Section 7.01. Waiver of Subrogation, Etc.

Each Company and the Issuer hereby agrees that (i) the subrogation rights of Financial Guaranty in respect of any amounts paid by Financial Guaranty to the Holders under the Policy shall take priority over the subrogation rights of the Companies set forth in the Guarantees or as a party that is jointly and severally obligated hereunder, and (ii) neither the Issuer nor any Company shall, without the written consent of Financial Guaranty, be entitled to enforce or to receive any payments arising out of or based upon its right of subrogation set forth in the Guarantee or as a party hereunder until the principal of and interest on, and any Redemption Price with respect to, all IQ Notes and any Reimbursement Obligations shall have been paid in full or payment thereof shall have been provided for to the satisfaction of Financial Guaranty and all other obligations (including, without limitation, any other payment obligations) contained in the IQ Notes, the Guarantees, the Indenture and this Insurance Agreement shall have been performed. If any amount shall be paid to the Issuer or any Company in violation of the preceding sentence and all amounts payable under this Insurance Agreement and in respect of the IQ Notes shall not have been paid in full, such amount shall be deemed to have been paid to the Issuer or such Guarantor for the benefit of, and held in trust for the benefit of, the Holders or the Insurer, as the case may be, and shall forthwith be paid to the Trustee for the benefit of the Holders or Insurer, respectively, to be credited and applied upon such amounts. The Issuer and each Company acknowledges that it will receive direct and indirect benefits from the issuance of the Policy and IQ Notes.
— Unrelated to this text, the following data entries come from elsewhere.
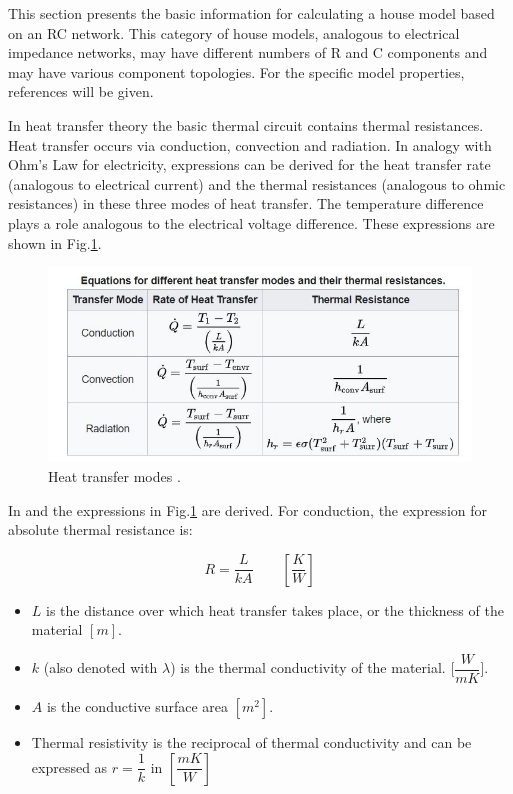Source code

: This section presents the basic information for calculating a house model based on an RC network. This category of house models, analogous to electrical impedance networks, may have different numbers of R and C components and may have various component topologies. For the specific model properties, references will be given.

In heat transfer theory the basic thermal circuit contains thermal resistances. Heat transfer occurs via conduction, convection and radiation. In analogy with Ohm's Law for electricity, expressions can be derived for the heat transfer rate (analogous to electrical current) and the thermal resistances (analogous to ohmic resistances) in these three modes of heat transfer. The temperature difference plays a role analogous to the electrical voltage difference. These expressions are shown in Fig.\ref{fig:lumped_table}.
\begin{figure}[H]
	\centering
	\includegraphics[width=0.6\columnwidth]{Figures/heat transfer mode.JPG}
	\caption[Short title]{Heat transfer modes \cite{GIGO}.}
	\label{fig:lumped_table}
\end{figure}
\newpage

In \cite{HTTHERMO} and \cite{FUND} the expressions in Fig.\ref{fig:lumped_table} are derived.
For conduction, the expression for absolute thermal resistance is:  

\begin{equation}
	R = \frac{L}{kA} \qquad \left[ \frac{K}{W} \right]
\end{equation}

\begin{itemize}
    \item $L$ is the distance over which heat transfer takes place, or the thickness of the material $[m]$.
    \item $k$ (also denoted with $\lambda$) is the thermal conductivity of the material. [$\dfrac{W}{mK}$]. 
    \item $A$ is the conductive surface area  $[m^2]$.
    \item Thermal resistivity is the reciprocal of thermal conductivity and can be expressed as $r =\dfrac{1}{k}$  in $[\dfrac{mK}{W}]$

\end{itemize}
Notwithstanding anything to the contrary in the Transaction Documents, if following any payment by the Issuer or any Company to the Holders of the IQ Notes of the principal, Redemption Price or interest in respect of the IQ Notes or to Financial Guaranty of any amounts due hereunder or in respect of the Policy, it is determined by a final decision of a court of competent jurisdiction that such payment shall be avoided by a trustee in bankruptcy (including any debtor-in-possession) as a preference under 11 U.S.C. Section 547 and such payment is returned by such Holder or Financial Guaranty to such trustee in bankruptcy, then the obligations of the Issuer and the Companies under the Indenture, the IQ Notes and this Insurance Agreement shall remain in full force and effect to the extent of such repayment.
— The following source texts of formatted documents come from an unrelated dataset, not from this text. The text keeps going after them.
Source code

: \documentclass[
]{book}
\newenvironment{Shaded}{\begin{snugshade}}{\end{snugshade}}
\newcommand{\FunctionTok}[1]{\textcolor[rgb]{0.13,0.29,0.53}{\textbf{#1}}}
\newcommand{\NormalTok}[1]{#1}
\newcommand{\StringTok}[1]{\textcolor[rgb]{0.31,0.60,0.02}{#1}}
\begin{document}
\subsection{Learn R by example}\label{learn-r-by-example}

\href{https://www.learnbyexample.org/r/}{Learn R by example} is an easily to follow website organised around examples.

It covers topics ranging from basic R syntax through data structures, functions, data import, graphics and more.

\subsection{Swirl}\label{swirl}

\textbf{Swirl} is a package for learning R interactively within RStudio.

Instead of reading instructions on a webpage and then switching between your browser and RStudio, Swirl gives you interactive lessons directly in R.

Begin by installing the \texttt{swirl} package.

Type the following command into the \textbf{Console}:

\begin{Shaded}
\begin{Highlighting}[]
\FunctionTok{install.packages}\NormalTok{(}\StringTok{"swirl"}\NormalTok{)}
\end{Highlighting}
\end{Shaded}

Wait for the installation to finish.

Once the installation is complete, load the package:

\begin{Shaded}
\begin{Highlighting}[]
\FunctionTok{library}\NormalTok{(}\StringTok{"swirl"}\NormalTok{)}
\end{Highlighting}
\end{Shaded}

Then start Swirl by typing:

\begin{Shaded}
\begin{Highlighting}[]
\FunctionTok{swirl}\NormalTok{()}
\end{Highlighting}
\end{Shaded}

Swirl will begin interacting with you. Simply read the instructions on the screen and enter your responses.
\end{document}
Notwithstanding anything to the contrary contained herein, the obligations of the Issuer and each Company hereunder, shall be, and hereby are, limited to the maximum amount that may be payable by the Issuer or the applicable Company without rendering this Insurance Agreement, as it relates to Issuer or such Company, voidable under any applicable law relating to fraudulent conveyance, fraudulent transfer or similar laws affecting the rights of creditors generally.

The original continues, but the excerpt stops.